__Your goal__. The entries are to be written out word for word, with their images left out.

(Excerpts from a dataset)
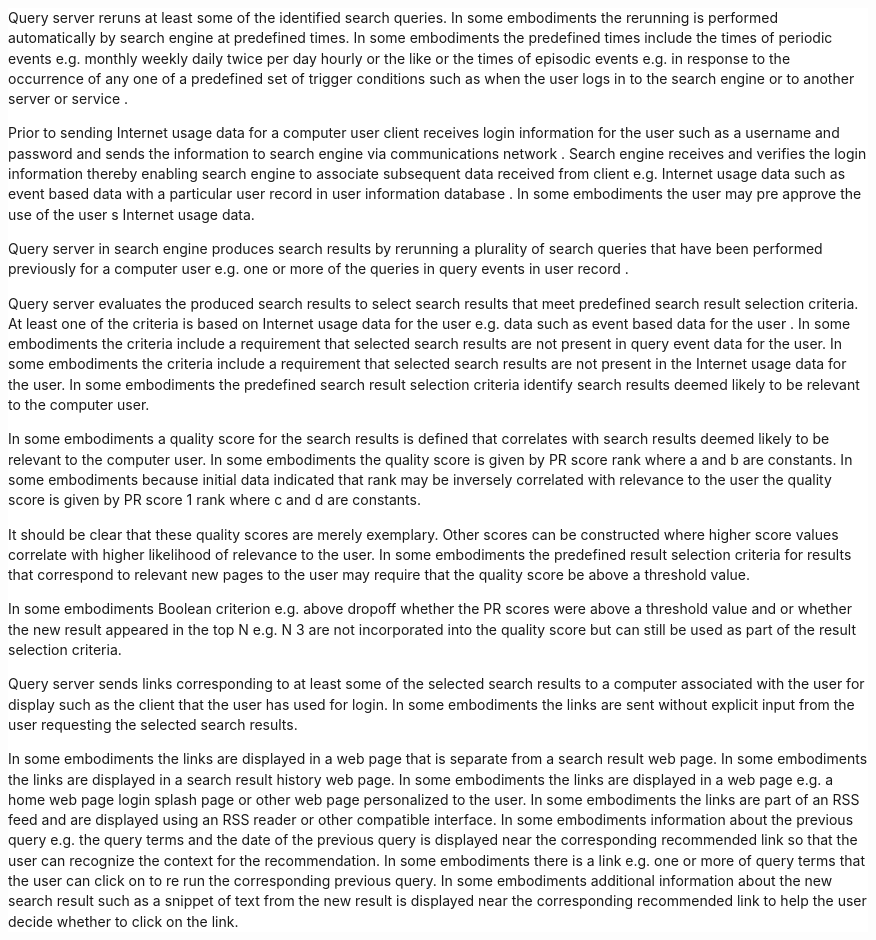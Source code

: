 Query server reruns at least some of the identified search queries. In some embodiments the rerunning is performed automatically by search engine at predefined times. In some embodiments the predefined times include the times of periodic events e.g. monthly weekly daily twice per day hourly or the like or the times of episodic events e.g. in response to the occurrence of any one of a predefined set of trigger conditions such as when the user logs in to the search engine or to another server or service .

Prior to sending Internet usage data for a computer user client receives login information for the user such as a username and password and sends the information to search engine via communications network . Search engine receives and verifies the login information thereby enabling search engine to associate subsequent data received from client e.g. Internet usage data such as event based data with a particular user record in user information database . In some embodiments the user may pre approve the use of the user s Internet usage data.

Query server in search engine produces search results by rerunning a plurality of search queries that have been performed previously for a computer user e.g. one or more of the queries in query events in user record .

Query server evaluates the produced search results to select search results that meet predefined search result selection criteria. At least one of the criteria is based on Internet usage data for the user e.g. data such as event based data for the user . In some embodiments the criteria include a requirement that selected search results are not present in query event data for the user. In some embodiments the criteria include a requirement that selected search results are not present in the Internet usage data for the user. In some embodiments the predefined search result selection criteria identify search results deemed likely to be relevant to the computer user.

In some embodiments a quality score for the search results is defined that correlates with search results deemed likely to be relevant to the computer user. In some embodiments the quality score is given by PR score rank where a and b are constants. In some embodiments because initial data indicated that rank may be inversely correlated with relevance to the user the quality score is given by PR score 1 rank where c and d are constants.

It should be clear that these quality scores are merely exemplary. Other scores can be constructed where higher score values correlate with higher likelihood of relevance to the user. In some embodiments the predefined result selection criteria for results that correspond to relevant new pages to the user may require that the quality score be above a threshold value.

In some embodiments Boolean criterion e.g. above dropoff whether the PR scores were above a threshold value and or whether the new result appeared in the top N e.g. N 3 are not incorporated into the quality score but can still be used as part of the result selection criteria.

Query server sends links corresponding to at least some of the selected search results to a computer associated with the user for display such as the client that the user has used for login. In some embodiments the links are sent without explicit input from the user requesting the selected search results.

In some embodiments the links are displayed in a web page that is separate from a search result web page. In some embodiments the links are displayed in a search result history web page. In some embodiments the links are displayed in a web page e.g. a home web page login splash page or other web page personalized to the user. In some embodiments the links are part of an RSS feed and are displayed using an RSS reader or other compatible interface. In some embodiments information about the previous query e.g. the query terms and the date of the previous query is displayed near the corresponding recommended link so that the user can recognize the context for the recommendation. In some embodiments there is a link e.g. one or more of query terms that the user can click on to re run the corresponding previous query. In some embodiments additional information about the new search result such as a snippet of text from the new result is displayed near the corresponding recommended link to help the user decide whether to click on the link.
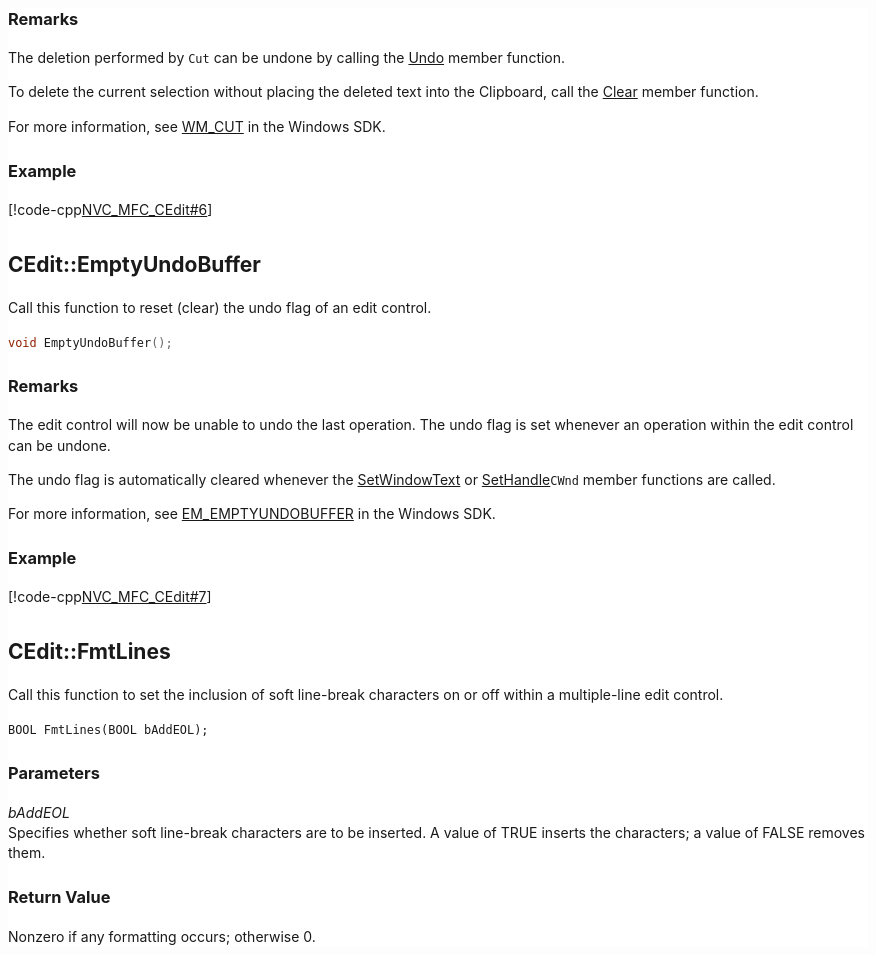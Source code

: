 ### Remarks

The deletion performed by `Cut` can be undone by calling the [Undo](#undo) member function.

To delete the current selection without placing the deleted text into the Clipboard, call the [Clear](#clear) member function.

For more information, see [WM_CUT](/windows/win32/dataxchg/wm-cut) in the Windows SDK.

### Example

[!code-cpp[NVC_MFC_CEdit#6](../../mfc/reference/codesnippet/cpp/cedit-class_6.cpp)]

## <a name="emptyundobuffer"></a> CEdit::EmptyUndoBuffer

Call this function to reset (clear) the undo flag of an edit control.

```cpp
void EmptyUndoBuffer();
```

### Remarks

The edit control will now be unable to undo the last operation. The undo flag is set whenever an operation within the edit control can be undone.

The undo flag is automatically cleared whenever the [SetWindowText](../../mfc/reference/cwnd-class.md#setwindowtext) or [SetHandle](#sethandle)`CWnd` member functions are called.

For more information, see [EM_EMPTYUNDOBUFFER](/windows/win32/Controls/em-emptyundobuffer) in the Windows SDK.

### Example

[!code-cpp[NVC_MFC_CEdit#7](../../mfc/reference/codesnippet/cpp/cedit-class_7.cpp)]

## <a name="fmtlines"></a> CEdit::FmtLines

Call this function to set the inclusion of soft line-break characters on or off within a multiple-line edit control.

```
BOOL FmtLines(BOOL bAddEOL);
```

### Parameters

*bAddEOL*<br/>
Specifies whether soft line-break characters are to be inserted. A value of TRUE inserts the characters; a value of FALSE removes them.

### Return Value

Nonzero if any formatting occurs; otherwise 0.
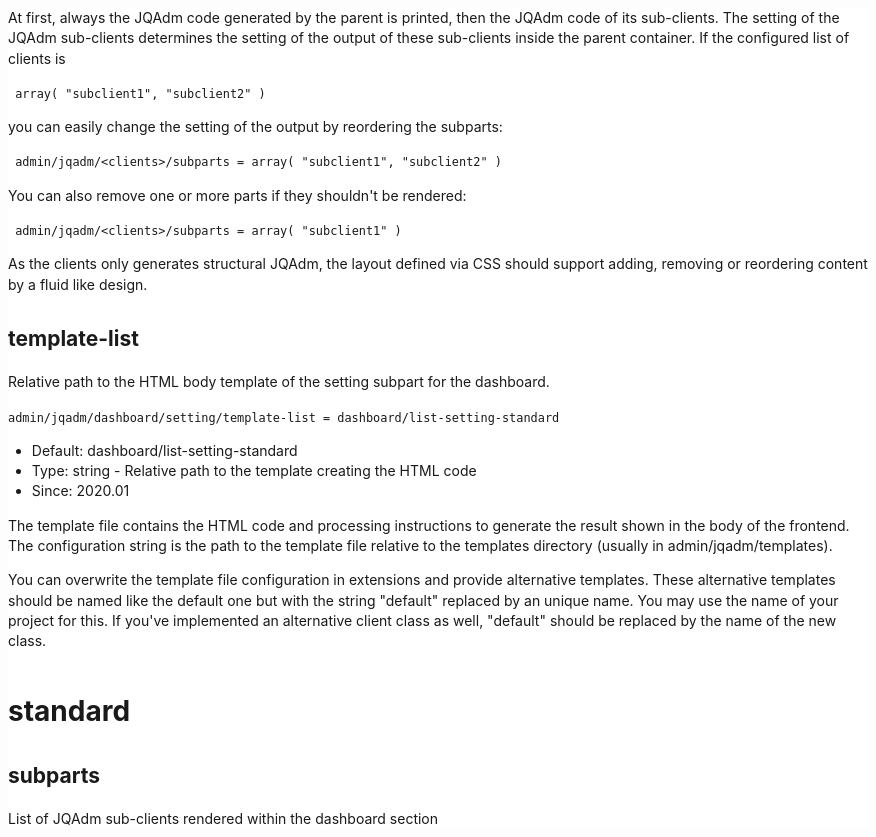 At first, always the JQAdm code generated by the parent is printed, then
the JQAdm code of its sub-clients. The setting of the JQAdm sub-clients
determines the setting of the output of these sub-clients inside the parent
container. If the configured list of clients is

```
 array( "subclient1", "subclient2" )
```

you can easily change the setting of the output by reordering the subparts:

```
 admin/jqadm/<clients>/subparts = array( "subclient1", "subclient2" )
```

You can also remove one or more parts if they shouldn't be rendered:

```
 admin/jqadm/<clients>/subparts = array( "subclient1" )
```

As the clients only generates structural JQAdm, the layout defined via CSS
should support adding, removing or reordering content by a fluid like
design.


## template-list

Relative path to the HTML body template of the setting subpart for the dashboard.

```
admin/jqadm/dashboard/setting/template-list = dashboard/list-setting-standard
```

* Default: dashboard/list-setting-standard
* Type: string - Relative path to the template creating the HTML code
* Since: 2020.01

The template file contains the HTML code and processing instructions
to generate the result shown in the body of the frontend. The
configuration string is the path to the template file relative
to the templates directory (usually in admin/jqadm/templates).

You can overwrite the template file configuration in extensions and
provide alternative templates. These alternative templates should be
named like the default one but with the string "default" replaced by
an unique name. You may use the name of your project for this. If
you've implemented an alternative client class as well, "default"
should be replaced by the name of the new class.


# standard
## subparts

List of JQAdm sub-clients rendered within the dashboard section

__Result of the task__.
Source code

: Query server reruns at least some of the identified search queries. In some embodiments the rerunning is performed automatically by search engine at predefined times. In some embodiments the predefined times include the times of periodic events e.g. monthly weekly daily twice per day hourly or the like or the times of episodic events e.g. in response to the occurrence of any one of a predefined set of trigger conditions such as when the user logs in to the search engine or to another server or service .

Prior to sending Internet usage data for a computer user client receives login information for the user such as a username and password and sends the information to search engine via communications network . Search engine receives and verifies the login information thereby enabling search engine to associate subsequent data received from client e.g. Internet usage data such as event based data with a particular user record in user information database . In some embodiments the user may pre approve the use of the user s Internet usage data.

Query server in search engine produces search results by rerunning a plurality of search queries that have been performed previously for a computer user e.g. one or more of the queries in query events in user record .

Query server evaluates the produced search results to select search results that meet predefined search result selection criteria. At least one of the criteria is based on Internet usage data for the user e.g. data such as event based data for the user . In some embodiments the criteria include a requirement that selected search results are not present in query event data for the user. In some embodiments the criteria include a requirement that selected search results are not present in the Internet usage data for the user. In some embodiments the predefined search result selection criteria identify search results deemed likely to be relevant to the computer user.

In some embodiments a quality score for the search results is defined that correlates with search results deemed likely to be relevant to the computer user. In some embodiments the quality score is given by PR score rank where a and b are constants. In some embodiments because initial data indicated that rank may be inversely correlated with relevance to the user the quality score is given by PR score 1 rank where c and d are constants.

It should be clear that these quality scores are merely exemplary. Other scores can be constructed where higher score values correlate with higher likelihood of relevance to the user. In some embodiments the predefined result selection criteria for results that correspond to relevant new pages to the user may require that the quality score be above a threshold value.

In some embodiments Boolean criterion e.g. above dropoff whether the PR scores were above a threshold value and or whether the new result appeared in the top N e.g. N 3 are not incorporated into the quality score but can still be used as part of the result selection criteria.

Query server sends links corresponding to at least some of the selected search results to a computer associated with the user for display such as the client that the user has used for login. In some embodiments the links are sent without explicit input from the user requesting the selected search results.

In some embodiments the links are displayed in a web page that is separate from a search result web page. In some embodiments the links are displayed in a search result history web page. In some embodiments the links are displayed in a web page e.g. a home web page login splash page or other web page personalized to the user. In some embodiments the links are part of an RSS feed and are displayed using an RSS reader or other compatible interface. In some embodiments information about the previous query e.g. the query terms and the date of the previous query is displayed near the corresponding recommended link so that the user can recognize the context for the recommendation. In some embodiments there is a link e.g. one or more of query terms that the user can click on to re run the corresponding previous query. In some embodiments additional information about the new search result such as a snippet of text from the new result is displayed near the corresponding recommended link to help the user decide whether to click on the link.
Source code

: ### Remarks

The deletion performed by `Cut` can be undone by calling the [Undo](#undo) member function.

To delete the current selection without placing the deleted text into the Clipboard, call the [Clear](#clear) member function.

For more information, see [WM_CUT](/windows/win32/dataxchg/wm-cut) in the Windows SDK.

### Example

[!code-cpp[NVC_MFC_CEdit#6](../../mfc/reference/codesnippet/cpp/cedit-class_6.cpp)]

## <a name="emptyundobuffer"></a> CEdit::EmptyUndoBuffer

Call this function to reset (clear) the undo flag of an edit control.

```cpp
void EmptyUndoBuffer();
```

### Remarks

The edit control will now be unable to undo the last operation. The undo flag is set whenever an operation within the edit control can be undone.

The undo flag is automatically cleared whenever the [SetWindowText](../../mfc/reference/cwnd-class.md#setwindowtext) or [SetHandle](#sethandle)`CWnd` member functions are called.

For more information, see [EM_EMPTYUNDOBUFFER](/windows/win32/Controls/em-emptyundobuffer) in the Windows SDK.

### Example

[!code-cpp[NVC_MFC_CEdit#7](../../mfc/reference/codesnippet/cpp/cedit-class_7.cpp)]

## <a name="fmtlines"></a> CEdit::FmtLines

Call this function to set the inclusion of soft line-break characters on or off within a multiple-line edit control.

```
BOOL FmtLines(BOOL bAddEOL);
```

### Parameters

*bAddEOL*<br/>
Specifies whether soft line-break characters are to be inserted. A value of TRUE inserts the characters; a value of FALSE removes them.

### Return Value

Nonzero if any formatting occurs; otherwise 0.
 At first, always the JQAdm code generated by the parent is printed, then
the JQAdm code of its sub-clients. The setting of the JQAdm sub-clients
determines the setting of the output of these sub-clients inside the parent
container. If the configured list of clients is

```
 array( "subclient1", "subclient2" )
```

you can easily change the setting of the output by reordering the subparts:

```
 admin/jqadm/<clients>/subparts = array( "subclient1", "subclient2" )
```

You can also remove one or more parts if they shouldn't be rendered:

```
 admin/jqadm/<clients>/subparts = array( "subclient1" )
```

As the clients only generates structural JQAdm, the layout defined via CSS
should support adding, removing or reordering content by a fluid like
design.


## template-list

Relative path to the HTML body template of the setting subpart for the dashboard.

```
admin/jqadm/dashboard/setting/template-list = dashboard/list-setting-standard
```

* Default: dashboard/list-setting-standard
* Type: string - Relative path to the template creating the HTML code
* Since: 2020.01

The template file contains the HTML code and processing instructions
to generate the result shown in the body of the frontend. The
configuration string is the path to the template file relative
to the templates directory (usually in admin/jqadm/templates).

You can overwrite the template file configuration in extensions and
provide alternative templates. These alternative templates should be
named like the default one but with the string "default" replaced by
an unique name. You may use the name of your project for this. If
you've implemented an alternative client class as well, "default"
should be replaced by the name of the new class.


# standard
## subparts

List of JQAdm sub-clients rendered within the dashboard section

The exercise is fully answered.